Habe mir das Video (noch) nicht angesehen. Will nur kurz anmerken:
"Snare zu laut" gibts eigentlich nur im Jazz. Bei Rock, Pop und Metal ist eher das Gegenteil der Fall. Da betrachtet man es sogar als Qualität, wenn ein Drummer die Hi-Hat eher leiser und die Snare gleichzeitig eher lauter spielen kann. Dazu kommt, dass das obere Snare-Mikrofon im Regelfall auch Hi-Hat mit aufnimmt. Die übliche Nachbearbeitung mit Höhenboosts und Kompression bringt die dann noch weiter vor.

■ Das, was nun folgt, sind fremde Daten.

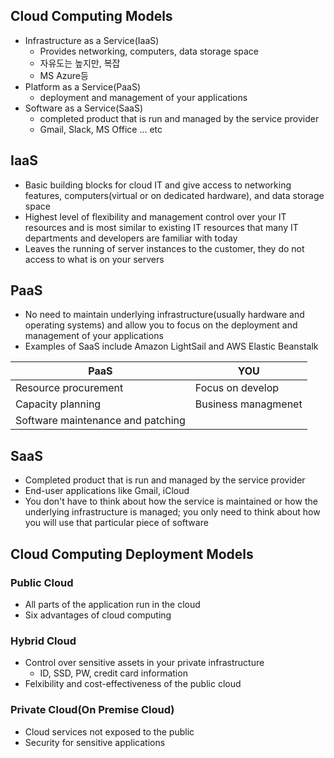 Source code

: ## Cloud Computing Models

- Infrastructure as a Service(IaaS)
  - Provides networking, computers, data storage space
  - 자유도는 높지만, 복잡
  - MS Azure등
- Platform as a Service(PaaS)
  - deployment and management of your applications
- Software as a Service(SaaS)
  - completed product that is run and managed by the service provider
  - Gmail, Slack, MS Office ... etc



## IaaS

- Basic building blocks for cloud IT and give access to networking features, computers(virtual or on dedicated hardware), and data storage space
- Highest level of flexibility and management control over your IT resources and is most similar to existing IT resources that many IT departments and developers are familiar with today
- Leaves the running of server instances to the customer, they do not access to what is on your servers



## PaaS

- No need to maintain underlying infrastructure(usually hardware and operating systems) and allow you to focus on the deployment and management of your applications
- Examples of SaaS include Amazon LightSail and AWS Elastic Beanstalk

| PaaS                              | YOU                 |
| --------------------------------- | ------------------- |
| Resource procurement              | Focus on develop    |
| Capacity planning                 | Business managmenet |
| Software maintenance and patching |                     |



## SaaS

- Completed product that is run and managed by the service provider
- End-user applications like Gmail, iCloud
- You don't have to think about how the service is maintained or how the underlying infrastructure is managed; you only need to think about how you will use that particular piece of software



## Cloud Computing Deployment Models

### Public Cloud

- All parts of the application run in the cloud
- Six advantages of cloud computing



### Hybrid Cloud

- Control over sensitive assets in your private infrastructure
  - ID, SSD, PW, credit card information 
- Felxibility and cost-effectiveness of the public cloud



### Private Cloud(On Premise Cloud)

- Cloud services not exposed to the public
- Security for sensitive applications



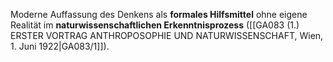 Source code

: 
Moderne Auffassung des Denkens als **formales Hilfsmittel** ohne eigene Realität im **naturwissenschaftlichen Erkenntnisprozess** ([[GA083 (1.) ERSTER VORTRAG ANTHROPOSOPHIE UND NATURWISSENSCHAFT, Wien, 1. Juni 1922|GA083/1]]).
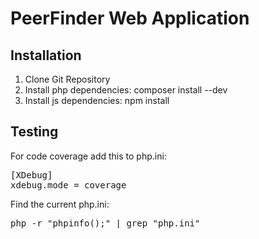 # PeerFinder Web Application

## Installation

1. Clone Git Repository
2. Install php dependencies: composer install --dev
3. Install js dependencies: npm install


## Testing

For code coverage add this to php.ini:

<pre>
[XDebug]
xdebug.mode = coverage
</pre>

Find the current php.ini:
<pre>
php -r "phpinfo();" | grep "php.ini"
</pre> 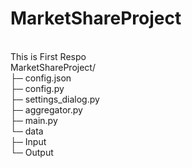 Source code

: # MarketShareProject
<br>
This is First Respo
<br>
  MarketShareProject/
  <br>
  ├─ config.json
  <br>
  ├─ config.py
  <br>
  ├─ settings_dialog.py
  <br>
  ├─ aggregator.py
  <br>
  ├─ main.py
  <br>
  └─ data
  <br>
      ├─ Input
      <br>
      └─ Output
    
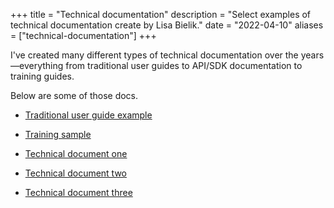 +++
title = "Technical documentation"
description = "Select examples of technical documentation create by Lisa Bielik."
date = "2022-04-10"
aliases = ["technical-documentation"]
+++

I've created many different types of technical documentation over the years—everything from traditional user guides to API/SDK documentation to training guides.

Below are some of those docs. 

- [Traditional user guide example](https://drive.google.com/file/d/0B0V60fOpLgWkNFFuNS1zSk40RDA/view?usp=sharing&resourcekey=0-ex7lF1UqTbHhb7RwLz9_CA)

- [Training sample](https://drive.google.com/file/d/0B0V60fOpLgWkQnpiNlZTYXJBSnM/view?usp=sharing&resourcekey=0-nhRfShV2X7ilUC1NF8kavA)

- [Technical document one](https://drive.google.com/file/d/1vIeMGL6rTJwh7BrXQvoYwzJ7lSVJBs6o/view?usp=sharing)

- [Technical document two](https://drive.google.com/file/d/0B0V60fOpLgWkSkhxMUJLdGJERGc/view?usp=sharing&resourcekey=0-yqv02oThRNwYcPLPQxvmqw)

- [Technical document three](https://drive.google.com/file/d/0B0V60fOpLgWkR1ljYjBnZmQ4QXc/view?usp=sharing&resourcekey=0-I52NehcfKNJt8j4J13Xigg)


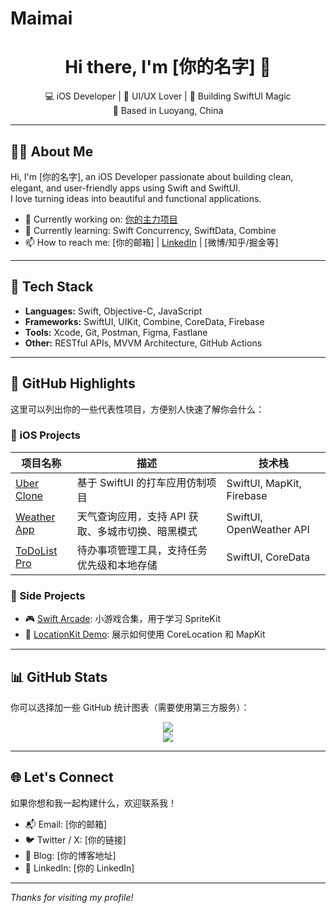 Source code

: # Maimai

<h1 align="center">Hi there, I'm [你的名字] 👋</h1>

<p align="center">
  💻 iOS Developer | 🎨 UI/UX Lover | 🚀 Building SwiftUI Magic <br>
  📍 Based in Luoyang, China
</p>

---

## 🧑‍💻 About Me

Hi, I'm [你的名字], an iOS Developer passionate about building clean, elegant, and user-friendly apps using Swift and SwiftUI.  
I love turning ideas into beautiful and functional applications.

- 🔭 Currently working on: [你的主力项目](项目链接)
- 🌱 Currently learning: Swift Concurrency, SwiftData, Combine
- 📫 How to reach me: [你的邮箱] | [LinkedIn](你的链接) | [微博/知乎/掘金等]

---

## 🚀 Tech Stack

- **Languages:** Swift, Objective-C, JavaScript
- **Frameworks:** SwiftUI, UIKit, Combine, CoreData, Firebase
- **Tools:** Xcode, Git, Postman, Figma, Fastlane
- **Other:** RESTful APIs, MVVM Architecture, GitHub Actions

---

## 📂 GitHub Highlights

这里可以列出你的一些代表性项目，方便别人快速了解你会什么：

### 🔧 iOS Projects

| 项目名称 | 描述 | 技术栈 |
|----------|------|--------|
| [Uber Clone](项目链接) | 基于 SwiftUI 的打车应用仿制项目 | SwiftUI, MapKit, Firebase |
| [Weather App](项目链接) | 天气查询应用，支持 API 获取、多城市切换、暗黑模式 | SwiftUI, OpenWeather API |
| [ToDoList Pro](项目链接) | 待办事项管理工具，支持任务优先级和本地存储 | SwiftUI, CoreData |

### 🧪 Side Projects

- 🎮 [Swift Arcade](链接): 小游戏合集，用于学习 SpriteKit
- 🧭 [LocationKit Demo](链接): 展示如何使用 CoreLocation 和 MapKit

---

## 📊 GitHub Stats

你可以选择加一些 GitHub 统计图表（需要使用第三方服务）：

<p align="center">
  <img src="https://github-readme-stats.vercel.app/api?username=你的GitHub用户名&show_icons=true&theme=swift" />
  <br />
  <img src="https://github-readme-stats.vercel.app/api/top-langs/?username=你的GitHub用户名&layout=compact&theme=swift" />
</p>

---

## 🌐 Let's Connect

如果你想和我一起构建什么，欢迎联系我！

- 📬 Email: [你的邮箱]
- 🐦 Twitter / X: [你的链接]
- 📝 Blog: [你的博客地址]
- 💼 LinkedIn: [你的 LinkedIn]

---

_Thanks for visiting my profile!_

Was auch weiter zum Thema "Natursound vs. mikrofonierter Sound" überleiten würde. Worauf ich hinaus will ist eigentlich nur, dass die Wahrheit meistens immer irgendwo in der Mitte liegt.
Ich spiele sehr gerne dynamisch - egal ob mit innerer Dynamik (Groove, Details, Luftigkeit, ...) oder Verlaufsdynamik ("Drama", "Energie", ...). Auch habe ich bis vor einigen Jahren fast nur mit Natursound gespielt. Ein mikrofoniertes Schlagzeug auf Kopfhörern oder In-Ears zu haben betrachte ich immer noch als Luxus. Und mir reichen hier auch die Rohsignale.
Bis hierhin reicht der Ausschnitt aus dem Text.